Okay, um, wow. I am positively blown away by Matt Zoller Seitz’s book, Mad Men Carousel. His sentences are paragraphs, paragraphs are chapters, and chapters an entire work in density not length. I mean this in the best possible way. I never knew that when Don was stopped at the railway tracks, he was contemplating suicide. Or when Betty vomits in their recently purchased automobile it ruins the new car smell and is a form of revenge because Don has stunk up their marriage. Matt brings tons to light.

He schooled me on what is really going on in a series I have watched five times. In viewing, I was enamoured with the historical accuracy and the portrayal of the ad business, specifically the pitches. My last viewing was paired with this book (like martinis and oysters). I would watch a few episodes and then read Matt’s corresponding analysis. Then I would switch the order by reading then watching.
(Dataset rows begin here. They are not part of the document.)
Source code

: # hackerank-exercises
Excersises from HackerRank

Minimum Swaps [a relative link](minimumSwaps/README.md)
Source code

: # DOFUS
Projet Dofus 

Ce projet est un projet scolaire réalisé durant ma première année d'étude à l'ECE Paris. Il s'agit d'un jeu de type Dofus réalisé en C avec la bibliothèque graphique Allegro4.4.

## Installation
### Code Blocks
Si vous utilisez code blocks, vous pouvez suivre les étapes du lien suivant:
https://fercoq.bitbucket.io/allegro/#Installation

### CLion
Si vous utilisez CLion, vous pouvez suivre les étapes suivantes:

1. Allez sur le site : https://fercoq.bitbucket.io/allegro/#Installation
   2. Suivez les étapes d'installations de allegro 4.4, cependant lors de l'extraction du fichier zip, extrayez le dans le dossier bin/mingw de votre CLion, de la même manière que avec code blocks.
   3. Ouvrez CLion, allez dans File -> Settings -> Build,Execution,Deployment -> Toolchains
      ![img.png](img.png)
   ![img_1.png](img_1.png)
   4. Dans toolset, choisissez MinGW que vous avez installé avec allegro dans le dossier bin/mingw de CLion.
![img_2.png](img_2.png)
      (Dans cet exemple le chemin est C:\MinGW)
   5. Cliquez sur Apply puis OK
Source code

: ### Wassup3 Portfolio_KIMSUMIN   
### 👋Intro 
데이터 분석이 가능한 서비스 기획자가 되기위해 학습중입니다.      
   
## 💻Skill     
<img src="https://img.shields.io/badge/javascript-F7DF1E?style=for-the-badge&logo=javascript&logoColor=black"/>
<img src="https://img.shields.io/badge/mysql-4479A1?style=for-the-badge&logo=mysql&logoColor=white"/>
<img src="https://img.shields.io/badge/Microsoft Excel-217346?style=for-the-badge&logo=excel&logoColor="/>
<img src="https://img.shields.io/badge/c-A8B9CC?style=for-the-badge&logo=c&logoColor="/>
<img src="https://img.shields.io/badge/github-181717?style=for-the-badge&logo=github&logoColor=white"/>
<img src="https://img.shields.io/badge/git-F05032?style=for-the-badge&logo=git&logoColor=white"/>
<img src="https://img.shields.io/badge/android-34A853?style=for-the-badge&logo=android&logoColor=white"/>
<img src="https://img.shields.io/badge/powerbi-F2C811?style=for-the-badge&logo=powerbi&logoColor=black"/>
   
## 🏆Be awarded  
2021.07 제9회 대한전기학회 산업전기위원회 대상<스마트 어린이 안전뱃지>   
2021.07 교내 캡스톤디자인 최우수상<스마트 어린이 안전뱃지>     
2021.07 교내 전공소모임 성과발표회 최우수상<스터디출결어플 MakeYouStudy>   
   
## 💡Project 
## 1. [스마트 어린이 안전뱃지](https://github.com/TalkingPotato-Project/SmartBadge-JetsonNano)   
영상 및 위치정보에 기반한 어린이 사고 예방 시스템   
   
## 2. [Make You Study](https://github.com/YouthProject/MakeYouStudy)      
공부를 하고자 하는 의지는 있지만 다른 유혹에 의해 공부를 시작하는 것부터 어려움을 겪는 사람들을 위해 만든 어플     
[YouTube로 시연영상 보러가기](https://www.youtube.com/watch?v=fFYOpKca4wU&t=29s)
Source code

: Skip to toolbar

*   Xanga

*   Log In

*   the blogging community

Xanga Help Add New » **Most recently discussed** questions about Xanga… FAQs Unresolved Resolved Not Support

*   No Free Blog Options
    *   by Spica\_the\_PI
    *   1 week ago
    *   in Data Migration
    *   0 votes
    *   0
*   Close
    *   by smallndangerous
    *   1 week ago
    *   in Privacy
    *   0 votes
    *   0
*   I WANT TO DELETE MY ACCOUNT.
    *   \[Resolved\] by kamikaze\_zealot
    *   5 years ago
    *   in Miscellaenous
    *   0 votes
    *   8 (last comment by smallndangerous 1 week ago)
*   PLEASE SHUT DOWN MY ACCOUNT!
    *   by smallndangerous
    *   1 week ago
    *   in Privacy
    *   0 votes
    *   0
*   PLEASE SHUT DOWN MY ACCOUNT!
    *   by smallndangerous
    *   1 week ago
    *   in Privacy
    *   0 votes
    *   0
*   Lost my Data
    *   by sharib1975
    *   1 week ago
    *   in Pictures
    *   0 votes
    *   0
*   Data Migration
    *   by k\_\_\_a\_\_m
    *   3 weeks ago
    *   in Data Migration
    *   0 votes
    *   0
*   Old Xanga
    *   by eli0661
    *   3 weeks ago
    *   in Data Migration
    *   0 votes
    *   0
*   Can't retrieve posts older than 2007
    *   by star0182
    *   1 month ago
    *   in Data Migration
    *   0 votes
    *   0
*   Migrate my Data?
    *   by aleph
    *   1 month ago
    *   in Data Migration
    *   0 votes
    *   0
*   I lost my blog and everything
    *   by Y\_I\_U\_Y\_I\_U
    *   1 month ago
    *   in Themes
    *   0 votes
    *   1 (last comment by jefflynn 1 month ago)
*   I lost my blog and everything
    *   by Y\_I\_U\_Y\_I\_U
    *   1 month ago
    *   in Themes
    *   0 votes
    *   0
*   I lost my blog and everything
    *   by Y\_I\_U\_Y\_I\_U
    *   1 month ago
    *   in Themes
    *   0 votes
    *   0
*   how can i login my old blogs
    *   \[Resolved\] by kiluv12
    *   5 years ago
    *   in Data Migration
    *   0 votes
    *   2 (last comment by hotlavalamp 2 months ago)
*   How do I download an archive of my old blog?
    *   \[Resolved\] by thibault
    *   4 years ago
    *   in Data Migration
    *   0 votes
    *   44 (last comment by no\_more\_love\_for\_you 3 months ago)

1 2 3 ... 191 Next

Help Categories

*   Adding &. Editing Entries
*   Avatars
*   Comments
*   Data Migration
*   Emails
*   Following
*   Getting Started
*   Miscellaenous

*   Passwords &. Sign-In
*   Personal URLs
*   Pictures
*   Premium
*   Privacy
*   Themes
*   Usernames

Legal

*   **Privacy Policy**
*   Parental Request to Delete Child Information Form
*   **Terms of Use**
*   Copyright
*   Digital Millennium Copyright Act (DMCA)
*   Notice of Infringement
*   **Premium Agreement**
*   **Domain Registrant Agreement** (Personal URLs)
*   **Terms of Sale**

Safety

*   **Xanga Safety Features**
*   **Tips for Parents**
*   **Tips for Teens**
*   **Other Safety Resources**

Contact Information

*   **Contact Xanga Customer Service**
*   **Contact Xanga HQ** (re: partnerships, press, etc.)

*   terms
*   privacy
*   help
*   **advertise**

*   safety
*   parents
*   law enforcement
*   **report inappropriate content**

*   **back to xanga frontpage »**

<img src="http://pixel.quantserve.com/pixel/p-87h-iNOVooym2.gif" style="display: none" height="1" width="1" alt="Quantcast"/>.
In so doing, I got an incredible amount more out of the stories, characters, and historical context. Matt is incredibly balanced. He calls the series out for missteps and mistakes especially when they appear to back off issues and subjects when they shouldn’t. He acknowledges the complaint of many that, “the series is merely a high-toned soap opera gussied up with period detail and allusions to literature, mythology, and other signifiers of respectability.”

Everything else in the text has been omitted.